Cette page n’a pas encore été corrigée
155
delbœuf. — le sommeil et les rêves


L’ACCUMULATION DE LA FORCE ET LA MÉMOIRE
DANS LA MATIÈRE ORGANISÉE
I. — La sensibilité.

Dans les pages précédentes, j’ai développé le principe de la fixation de la force ; j’ai montré comment, arrêtée et retenue par la matière inerte ou vivante, elle y laisse une marque ineffaçable capable éternellement de provoquer le souvenir. Le phonographe est un remarquable exemple de fixation. Cependant, si la cause première de la mémoire conservatrice est ainsi dévoilée, il reste à caractériser la matière sensible et à expliquer la conservation des traces à travers les phénomènes de destruction, de reconstitution et de reproduction dont elle est le perpétuel théâtre.

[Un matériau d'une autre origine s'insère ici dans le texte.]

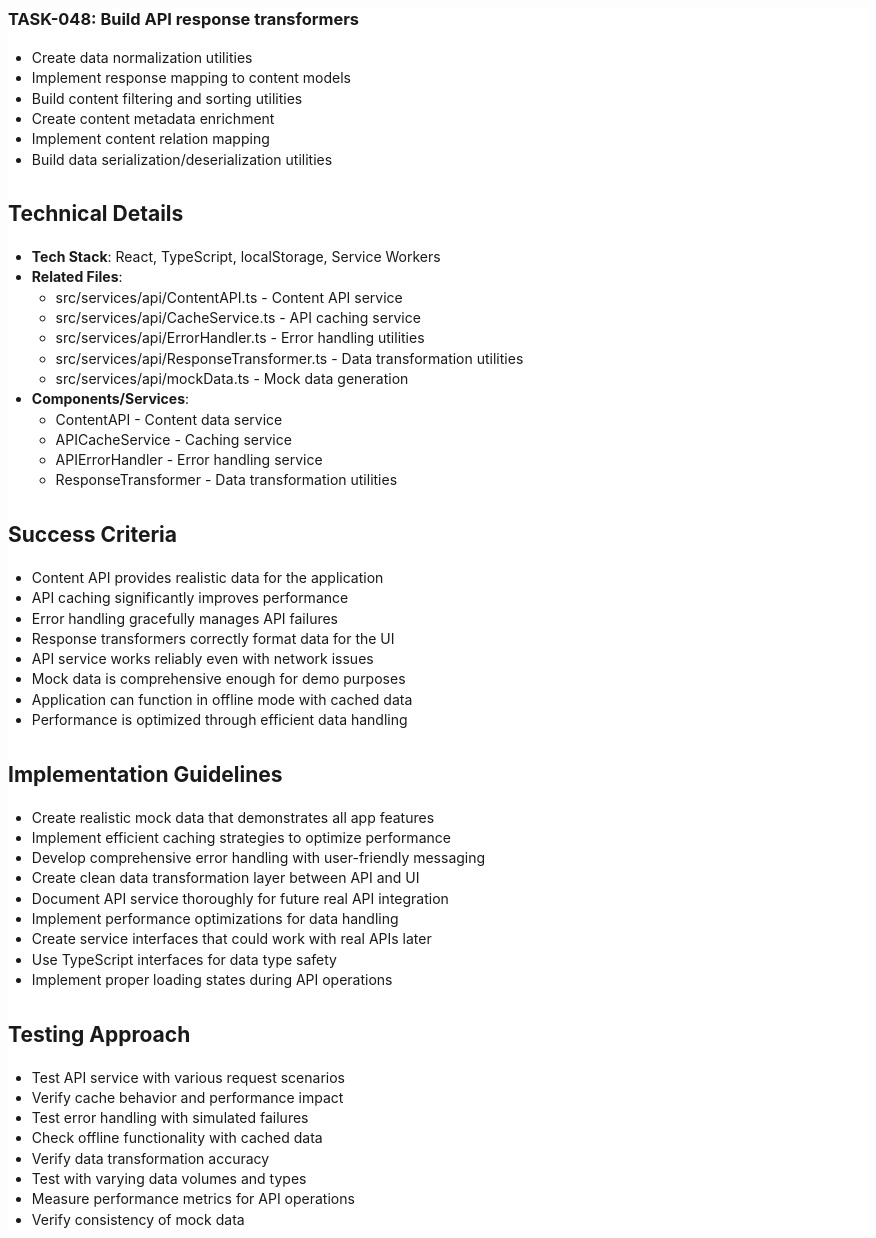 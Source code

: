 ### TASK-048: Build API response transformers
- Create data normalization utilities
- Implement response mapping to content models
- Build content filtering and sorting utilities
- Create content metadata enrichment
- Implement content relation mapping
- Build data serialization/deserialization utilities

## Technical Details
- **Tech Stack**: React, TypeScript, localStorage, Service Workers
- **Related Files**: 
  - src/services/api/ContentAPI.ts - Content API service
  - src/services/api/CacheService.ts - API caching service
  - src/services/api/ErrorHandler.ts - Error handling utilities
  - src/services/api/ResponseTransformer.ts - Data transformation utilities
  - src/services/api/mockData.ts - Mock data generation
- **Components/Services**: 
  - ContentAPI - Content data service
  - APICacheService - Caching service
  - APIErrorHandler - Error handling service
  - ResponseTransformer - Data transformation utilities

## Success Criteria
- Content API provides realistic data for the application
- API caching significantly improves performance
- Error handling gracefully manages API failures
- Response transformers correctly format data for the UI
- API service works reliably even with network issues
- Mock data is comprehensive enough for demo purposes
- Application can function in offline mode with cached data
- Performance is optimized through efficient data handling

## Implementation Guidelines
- Create realistic mock data that demonstrates all app features
- Implement efficient caching strategies to optimize performance
- Develop comprehensive error handling with user-friendly messaging
- Create clean data transformation layer between API and UI
- Document API service thoroughly for future real API integration
- Implement performance optimizations for data handling
- Create service interfaces that could work with real APIs later
- Use TypeScript interfaces for data type safety
- Implement proper loading states during API operations

## Testing Approach
- Test API service with various request scenarios
- Verify cache behavior and performance impact
- Test error handling with simulated failures
- Check offline functionality with cached data
- Verify data transformation accuracy
- Test with varying data volumes and types
- Measure performance metrics for API operations
- Verify consistency of mock data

En quoi consiste la sensibilité ? À quoi tient la qualité qui nous fait affirmer de tel corps qu’il est » sensible ? On ne saurait le dire. Pourquoi ? Parce qu’on n’est jamais parvenu à créer le sensible avec de l’insensible ; bien plus, parce qu’on n’a même jamais pu observer la formation spontanée du sensible. Pour le définir, on n’a donc pas la ressource de spécifier comment on le fait ou comment il se forme. Pouvons-nous au moins énoncer ce qu’il y a de plus dans le sensible que dans l’insensible ? Nullement. Notre esprit n’a pas commencé par avoir la notion de l’insensible, et n’y a pas ensuite ajouté des prédicats pour obtenir celle du sensible ; il a suivi le procédé inverse. Il a d’abord conçu le sensible en se concevant lui-même, et c’est par abstraction qu’il est arrivé à la conception de l’insensible. Dans le fait, le mot insensible est une pure négation : nous ne parvenons pas à nous faire une idée du mode d’existence de la chose qu’il est censé représenter. Aussi, pour l’enfant, pour le sauvage, pour le superstitieux, toute chose a une âme.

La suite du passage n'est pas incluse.